- _WORK REQUIRED_
The records that follow are to be transcribed in full, without their images.

-------- GIVEN DATA

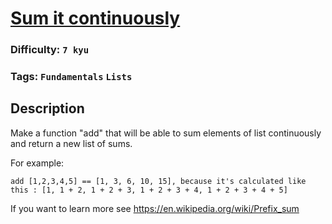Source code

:# [Sum it continuously](https://www.codewars.com/kata/59b44d00bf10a439dd00006f)

### Difficulty: `7 kyu`

### Tags: `Fundamentals` `Lists`

## Description

Make a function "add" that will be able to sum elements of list continuously and return a new list of sums.

For example:

```
add [1,2,3,4,5] == [1, 3, 6, 10, 15], because it's calculated like 
this : [1, 1 + 2, 1 + 2 + 3, 1 + 2 + 3 + 4, 1 + 2 + 3 + 4 + 5]
```

If you want to learn more see https://en.wikipedia.org/wiki/Prefix_sum
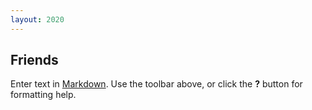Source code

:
 ```yaml
---
layout: 2020
---
```


## Friends

Enter text in [Markdown](http://daringfireball.net/projects/markdown/). Use the toolbar above, or click the **?** button for formatting help.
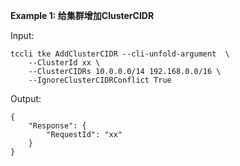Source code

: **Example 1: 给集群增加ClusterCIDR**



Input: 

```
tccli tke AddClusterCIDR --cli-unfold-argument  \
    --ClusterId xx \
    --ClusterCIDRs 10.0.0.0/14 192.168.0.0/16 \
    --IgnoreClusterCIDRConflict True
```

Output: 
```
{
    "Response": {
        "RequestId": "xx"
    }
}
```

----------------

- _RESPONSE FOR THIS EXERCISE_
Source code

:# [Sum it continuously](https://www.codewars.com/kata/59b44d00bf10a439dd00006f)

### Difficulty: `7 kyu`

### Tags: `Fundamentals` `Lists`

## Description

Make a function "add" that will be able to sum elements of list continuously and return a new list of sums.

For example:

```
add [1,2,3,4,5] == [1, 3, 6, 10, 15], because it's calculated like 
this : [1, 1 + 2, 1 + 2 + 3, 1 + 2 + 3 + 4, 1 + 2 + 3 + 4 + 5]
```

If you want to learn more see https://en.wikipedia.org/wiki/Prefix_sum
Source code

:
 ```yaml
---
layout: 2020
---
```


## Friends

Enter text in [Markdown](http://daringfireball.net/projects/markdown/). Use the toolbar above, or click the **?** button for formatting help.
Source code

: **Example 1: 给集群增加ClusterCIDR**



Input: 

```
tccli tke AddClusterCIDR --cli-unfold-argument  \
    --ClusterId xx \
    --ClusterCIDRs 10.0.0.0/14 192.168.0.0/16 \
    --IgnoreClusterCIDRConflict True
```

Output: 
```
{
    "Response": {
        "RequestId": "xx"
    }
}
```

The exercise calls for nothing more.